DESCUBRE LEYENDAS

Legendario Literario Hispánico del siglo XIX

Proyecto I+D Ministerio de Economía y Competitividad FFI 2013-43241R

Publicación

La Ilustración Artística, (Barcelona) nº 190, 17 de  agosto de 1885. pp. 259 y 262.

Acontecimientos
Amores trágicos.Suicidio del amante (el salto).
Personajes
Alfonso VI, Isabel y Diego Bernáldez
Enlaces

LOCALIZACIÓN

PRIORIO

Valoración Media: / 5

El salto del paje.

Leyenda de Asturias.

 

I

 

Cerca de los conocidos baños de Caldas, de Oviedo; a una legua de esta capital, orillas del Nalón, y dominando gran parte de la feracísima vega llamada de la Llera, hace poco atraían poderosamente la atención del viajero las ruinas de un castillo feudal, que en la actualidad se ha restaurado a la moderna, llevando su antiguo nombre de Priorio.
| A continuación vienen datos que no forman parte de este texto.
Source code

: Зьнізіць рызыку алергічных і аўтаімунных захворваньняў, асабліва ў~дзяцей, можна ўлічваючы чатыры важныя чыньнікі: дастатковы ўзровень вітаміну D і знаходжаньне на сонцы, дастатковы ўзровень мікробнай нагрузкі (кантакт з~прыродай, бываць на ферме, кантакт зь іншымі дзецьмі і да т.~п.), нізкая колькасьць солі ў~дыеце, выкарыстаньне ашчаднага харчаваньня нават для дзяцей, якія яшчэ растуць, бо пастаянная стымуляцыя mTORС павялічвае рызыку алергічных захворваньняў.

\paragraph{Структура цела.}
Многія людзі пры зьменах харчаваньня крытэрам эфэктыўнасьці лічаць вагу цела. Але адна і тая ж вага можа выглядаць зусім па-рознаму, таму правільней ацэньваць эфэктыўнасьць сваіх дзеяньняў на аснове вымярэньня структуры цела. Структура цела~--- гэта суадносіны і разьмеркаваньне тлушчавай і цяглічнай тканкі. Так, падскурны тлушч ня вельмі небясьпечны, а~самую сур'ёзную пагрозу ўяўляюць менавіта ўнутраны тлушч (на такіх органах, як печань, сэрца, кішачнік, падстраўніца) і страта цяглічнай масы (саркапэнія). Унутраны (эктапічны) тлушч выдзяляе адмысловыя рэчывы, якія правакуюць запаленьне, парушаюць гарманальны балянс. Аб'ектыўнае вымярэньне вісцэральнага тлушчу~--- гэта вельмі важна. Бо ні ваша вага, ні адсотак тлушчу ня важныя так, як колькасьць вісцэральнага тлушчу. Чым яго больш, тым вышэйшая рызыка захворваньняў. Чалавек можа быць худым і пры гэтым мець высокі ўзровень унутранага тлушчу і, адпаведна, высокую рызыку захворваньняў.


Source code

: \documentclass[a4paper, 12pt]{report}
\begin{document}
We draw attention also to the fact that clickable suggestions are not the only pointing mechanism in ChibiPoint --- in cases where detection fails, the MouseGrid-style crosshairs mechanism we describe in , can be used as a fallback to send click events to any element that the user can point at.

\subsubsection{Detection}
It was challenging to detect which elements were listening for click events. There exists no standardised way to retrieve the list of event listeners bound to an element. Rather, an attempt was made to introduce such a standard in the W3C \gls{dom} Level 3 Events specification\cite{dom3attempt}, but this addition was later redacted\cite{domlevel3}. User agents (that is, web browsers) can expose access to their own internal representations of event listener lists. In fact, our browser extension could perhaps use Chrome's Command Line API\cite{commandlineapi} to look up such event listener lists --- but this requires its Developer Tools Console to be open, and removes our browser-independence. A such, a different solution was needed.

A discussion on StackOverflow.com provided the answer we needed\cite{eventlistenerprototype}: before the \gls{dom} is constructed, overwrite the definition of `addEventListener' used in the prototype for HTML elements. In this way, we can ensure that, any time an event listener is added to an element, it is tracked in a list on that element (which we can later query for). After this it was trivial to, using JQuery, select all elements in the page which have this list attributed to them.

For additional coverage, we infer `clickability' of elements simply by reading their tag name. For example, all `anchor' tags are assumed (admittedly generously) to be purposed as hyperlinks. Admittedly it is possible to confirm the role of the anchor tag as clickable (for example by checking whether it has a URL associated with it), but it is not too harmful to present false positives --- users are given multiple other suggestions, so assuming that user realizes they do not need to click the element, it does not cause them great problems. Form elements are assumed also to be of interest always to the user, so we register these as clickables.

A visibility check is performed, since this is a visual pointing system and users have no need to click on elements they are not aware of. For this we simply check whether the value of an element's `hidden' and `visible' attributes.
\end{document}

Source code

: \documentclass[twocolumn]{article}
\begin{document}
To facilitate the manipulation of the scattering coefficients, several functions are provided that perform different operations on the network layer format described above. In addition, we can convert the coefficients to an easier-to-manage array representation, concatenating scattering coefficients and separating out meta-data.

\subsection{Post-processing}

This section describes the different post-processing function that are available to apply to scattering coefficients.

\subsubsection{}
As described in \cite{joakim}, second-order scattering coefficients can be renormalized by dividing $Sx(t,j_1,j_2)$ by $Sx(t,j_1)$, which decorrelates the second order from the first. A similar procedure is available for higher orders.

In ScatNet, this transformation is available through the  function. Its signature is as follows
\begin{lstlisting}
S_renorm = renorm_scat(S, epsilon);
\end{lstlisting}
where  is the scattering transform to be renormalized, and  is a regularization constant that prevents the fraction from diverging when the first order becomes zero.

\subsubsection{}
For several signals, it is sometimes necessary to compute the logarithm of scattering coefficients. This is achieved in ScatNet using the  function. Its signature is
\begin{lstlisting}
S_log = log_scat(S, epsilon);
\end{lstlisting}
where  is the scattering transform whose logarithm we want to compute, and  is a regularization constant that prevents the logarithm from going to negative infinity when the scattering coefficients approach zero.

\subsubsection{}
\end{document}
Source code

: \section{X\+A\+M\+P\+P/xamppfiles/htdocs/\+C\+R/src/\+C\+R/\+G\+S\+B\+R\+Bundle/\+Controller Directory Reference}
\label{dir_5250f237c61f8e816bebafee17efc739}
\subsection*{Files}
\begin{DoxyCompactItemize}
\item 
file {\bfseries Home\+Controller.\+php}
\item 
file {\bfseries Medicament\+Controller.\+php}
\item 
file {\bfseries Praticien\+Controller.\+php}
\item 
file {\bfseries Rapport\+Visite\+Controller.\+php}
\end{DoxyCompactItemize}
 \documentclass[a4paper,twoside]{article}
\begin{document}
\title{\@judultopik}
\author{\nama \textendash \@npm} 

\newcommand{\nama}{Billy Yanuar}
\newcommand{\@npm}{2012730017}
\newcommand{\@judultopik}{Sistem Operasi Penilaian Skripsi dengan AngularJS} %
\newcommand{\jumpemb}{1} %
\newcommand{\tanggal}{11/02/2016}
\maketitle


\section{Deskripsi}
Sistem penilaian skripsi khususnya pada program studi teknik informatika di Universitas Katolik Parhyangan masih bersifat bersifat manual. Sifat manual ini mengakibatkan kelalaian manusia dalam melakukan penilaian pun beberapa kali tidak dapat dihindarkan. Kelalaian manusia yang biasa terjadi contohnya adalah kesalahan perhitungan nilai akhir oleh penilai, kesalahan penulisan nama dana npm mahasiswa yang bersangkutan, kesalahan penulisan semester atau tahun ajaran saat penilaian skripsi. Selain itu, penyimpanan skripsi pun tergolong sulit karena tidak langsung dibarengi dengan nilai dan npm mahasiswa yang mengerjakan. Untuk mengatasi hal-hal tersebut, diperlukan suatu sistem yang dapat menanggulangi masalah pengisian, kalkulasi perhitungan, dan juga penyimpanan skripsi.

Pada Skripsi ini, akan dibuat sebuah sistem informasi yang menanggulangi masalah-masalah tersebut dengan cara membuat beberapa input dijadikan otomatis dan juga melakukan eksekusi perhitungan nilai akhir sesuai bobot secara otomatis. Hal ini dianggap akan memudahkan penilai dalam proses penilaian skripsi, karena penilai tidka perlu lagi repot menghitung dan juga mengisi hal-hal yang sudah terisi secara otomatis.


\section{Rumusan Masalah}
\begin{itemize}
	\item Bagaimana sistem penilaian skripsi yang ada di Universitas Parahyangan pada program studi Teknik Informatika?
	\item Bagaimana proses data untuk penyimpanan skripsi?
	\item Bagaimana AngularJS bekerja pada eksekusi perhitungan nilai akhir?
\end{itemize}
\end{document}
No voy a recordar su historia; para mi objeto nada necesito investigar ni en apolillados pergaminos ni en páginas menos cubiertas de polvo. Las revelaciones de archivos y bibliotecas no son de más valor que las de un libro universal y misterioso, familiar y sagrado, cuyas páginas, grabadas en el corazón del pueblo, brillan a la luz de la Poesía, para guiar a la Historia en su paso majestuoso; las del libro de la tradición.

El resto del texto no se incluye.